Pray for Me? Christopher Hitchens?

The popular British expat journalist Christopher Hitchens died last Thursday at 62 of pneumonia brought on by esophageal cancer. One might say "passed away" but Hitchens's writerly ghost won't stand for it. In life, Hitchens was not sentimental about death, anyone else's or his own impending anticipated oblivion. When Ronald Reagan died in 2004, Hitchens called the former president a "phony and a loon" and judged him "as dumb as a stump" in an obituary for Slate.

The Hitchens of 1994 would have stopped there but his more mature self needed to go further. "However," he wrote, "there came a day when Mikhail Gorbachev visited Washington" and the world changed forever. Hitchens had huddled at the Marriott Hotel "from dawn to dusk with friends, wondering if it could be real."

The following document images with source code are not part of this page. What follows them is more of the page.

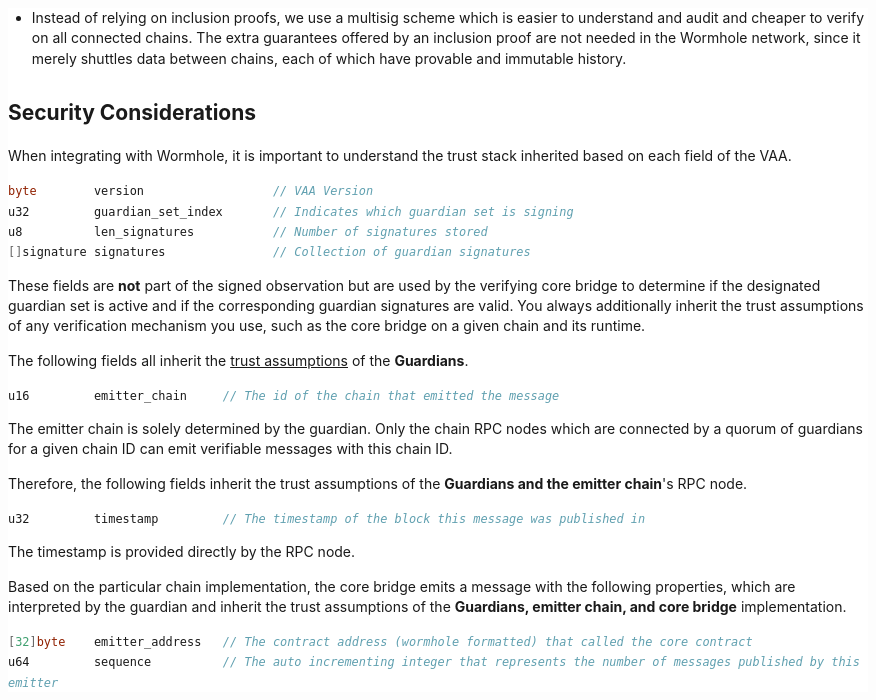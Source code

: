 - Instead of relying on inclusion proofs, we use a multisig scheme which is easier to understand and audit and cheaper
  to verify on all connected chains. The extra guarantees offered by an inclusion proof are not needed in the Wormhole
  network, since it merely shuttles data between chains, each of which have provable and immutable history.

## Security Considerations

When integrating with Wormhole, it is important to understand the trust stack inherited based on each field of the VAA.

```go
byte        version                  // VAA Version
u32         guardian_set_index       // Indicates which guardian set is signing
u8          len_signatures           // Number of signatures stored
[]signature signatures               // Collection of guardian signatures
```

These fields are **not** part of the signed observation but are used by the verifying core bridge to determine if the
designated guardian set is active and if the corresponding guardian signatures are valid. You always additionally
inherit the trust assumptions of any verification mechanism you use, such as the core bridge on a given chain and its
runtime.

The following fields all inherit the [trust assumptions](../SECURITY.md#trust-assumptions) of the **Guardians**.

```go
u16         emitter_chain     // The id of the chain that emitted the message
```

The emitter chain is solely determined by the guardian. Only the chain RPC nodes which are connected by a quorum of
guardians for a given chain ID can emit verifiable messages with this chain ID.

Therefore, the following fields inherit the trust assumptions of the **Guardians and the emitter chain**'s RPC node.

```go
u32         timestamp         // The timestamp of the block this message was published in
```

The timestamp is provided directly by the RPC node.

Based on the particular chain implementation, the core bridge emits a message with the following properties, which
are interpreted by the guardian and inherit the trust assumptions of the **Guardians, emitter chain, and core bridge**
implementation.

```go
[32]byte    emitter_address   // The contract address (wormhole formatted) that called the core contract
u64         sequence          // The auto incrementing integer that represents the number of messages published by this emitter
```
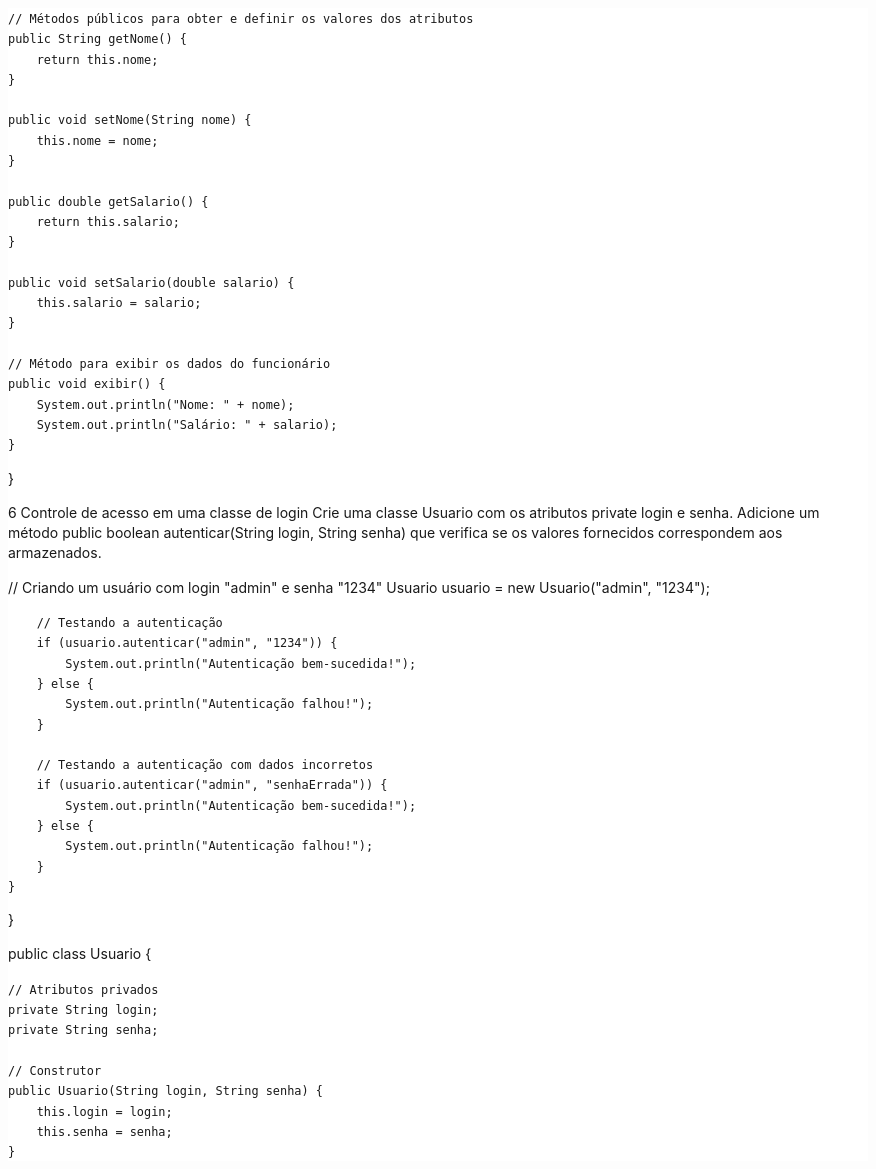     // Métodos públicos para obter e definir os valores dos atributos
    public String getNome() {
        return this.nome;
    }

    public void setNome(String nome) {
        this.nome = nome;
    }

    public double getSalario() {
        return this.salario;
    }

    public void setSalario(double salario) {
        this.salario = salario;
    }

    // Método para exibir os dados do funcionário
    public void exibir() {
        System.out.println("Nome: " + nome);
        System.out.println("Salário: " + salario);
    }
}

6 Controle de acesso em uma classe de login
Crie uma classe Usuario com os atributos private login e senha. Adicione um método public boolean autenticar(String login, String senha) que verifica se os valores fornecidos correspondem aos armazenados.

   // Criando um usuário com login "admin" e senha "1234"
        Usuario usuario = new Usuario("admin", "1234");

        // Testando a autenticação
        if (usuario.autenticar("admin", "1234")) {
            System.out.println("Autenticação bem-sucedida!");
        } else {
            System.out.println("Autenticação falhou!");
        }

        // Testando a autenticação com dados incorretos
        if (usuario.autenticar("admin", "senhaErrada")) {
            System.out.println("Autenticação bem-sucedida!");
        } else {
            System.out.println("Autenticação falhou!");
        }
    }
}

public class Usuario {

    // Atributos privados
    private String login;
    private String senha;

    // Construtor
    public Usuario(String login, String senha) {
        this.login = login;
        this.senha = senha;
    }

Many of those friends were very smart Democrats who had "all deeply wanted either Jimmy Carter or Walter Mondale to be… the president instead of Reagan." Their cars would soon sport Dukakis-Bentsen bumper stickers. "No doubt," he wrote, "they wish that Mondale had been in the White House when the U.S.S.R. threw in the towel, just as they presumably yearn to have had Dukakis on watch when Saddam Hussein invaded Kuwait."